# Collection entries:
..........

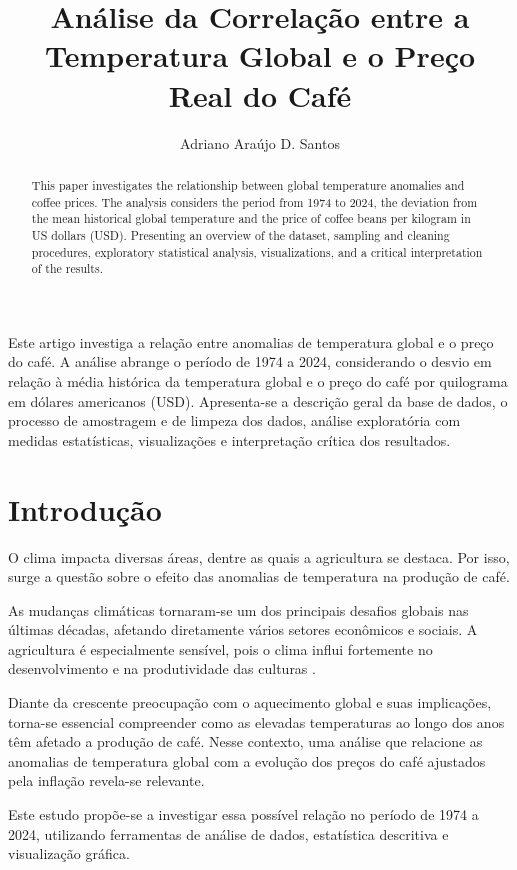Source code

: \documentclass[12pt]{article}
\title{Análise da Correlação entre a Temperatura Global e o Preço Real do Café}
\author{Adriano Araújo D. Santos\inst{1}}
\begin{document}
 

\maketitle

\begin{abstract}
This paper investigates the relationship between global temperature anomalies and coffee prices. The analysis considers the period from 1974 to 2024, the deviation from the mean historical global temperature and the price of coffee beans per kilogram in US dollars (USD). Presenting an overview of the dataset, sampling and cleaning procedures, exploratory statistical analysis, visualizations, and a critical interpretation of the results.
\end{abstract}

\begin{resumo} 
Este artigo investiga a relação entre anomalias de temperatura global e o preço do café. A análise abrange o período de 1974 a 2024, considerando o desvio em relação à média histórica da temperatura global e o preço do café por quilograma em dólares americanos (USD). Apresenta-se a descrição geral da base de dados, o processo de amostragem e de limpeza dos dados, análise exploratória com medidas estatísticas, visualizações e interpretação crítica dos resultados.
\end{resumo}

\section{Introdução} \label{sec:introduction}
O clima impacta diversas áreas, dentre as quais a agricultura se destaca. Por isso, surge a questão sobre o efeito das anomalias de temperatura na produção de café.

As mudanças climáticas tornaram-se um dos principais desafios globais nas últimas décadas, afetando diretamente vários setores econômicos e sociais. A agricultura é especialmente sensível, pois o clima influi fortemente no desenvolvimento e na produtividade das culturas \cite{pinto:2004}.

Diante da crescente preocupação com o aquecimento global e suas implicações, torna-se essencial compreender como as elevadas temperaturas ao longo dos anos têm afetado a produção de café. Nesse contexto, uma análise que relacione as anomalias de temperatura global com a evolução dos preços do café ajustados pela inflação revela-se relevante.

Este estudo propõe-se a investigar essa possível relação no período de 1974 a 2024, utilizando ferramentas de análise de dados, estatística descritiva e visualização gráfica.
\end{document}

..........

# PROBLEM DESCRIPTION:
Restate each entry exactly, omitting pictures.

# FINISHED EXERCISE:
Source code

: \documentclass[12pt]{article}
\title{Análise da Correlação entre a Temperatura Global e o Preço Real do Café}
\author{Adriano Araújo D. Santos\inst{1}}
\begin{document}
 

\maketitle

\begin{abstract}
This paper investigates the relationship between global temperature anomalies and coffee prices. The analysis considers the period from 1974 to 2024, the deviation from the mean historical global temperature and the price of coffee beans per kilogram in US dollars (USD). Presenting an overview of the dataset, sampling and cleaning procedures, exploratory statistical analysis, visualizations, and a critical interpretation of the results.
\end{abstract}

\begin{resumo} 
Este artigo investiga a relação entre anomalias de temperatura global e o preço do café. A análise abrange o período de 1974 a 2024, considerando o desvio em relação à média histórica da temperatura global e o preço do café por quilograma em dólares americanos (USD). Apresenta-se a descrição geral da base de dados, o processo de amostragem e de limpeza dos dados, análise exploratória com medidas estatísticas, visualizações e interpretação crítica dos resultados.
\end{resumo}

\section{Introdução} \label{sec:introduction}
O clima impacta diversas áreas, dentre as quais a agricultura se destaca. Por isso, surge a questão sobre o efeito das anomalias de temperatura na produção de café.

As mudanças climáticas tornaram-se um dos principais desafios globais nas últimas décadas, afetando diretamente vários setores econômicos e sociais. A agricultura é especialmente sensível, pois o clima influi fortemente no desenvolvimento e na produtividade das culturas \cite{pinto:2004}.

Diante da crescente preocupação com o aquecimento global e suas implicações, torna-se essencial compreender como as elevadas temperaturas ao longo dos anos têm afetado a produção de café. Nesse contexto, uma análise que relacione as anomalias de temperatura global com a evolução dos preços do café ajustados pela inflação revela-se relevante.

Este estudo propõe-se a investigar essa possível relação no período de 1974 a 2024, utilizando ferramentas de análise de dados, estatística descritiva e visualização gráfica.
\end{document}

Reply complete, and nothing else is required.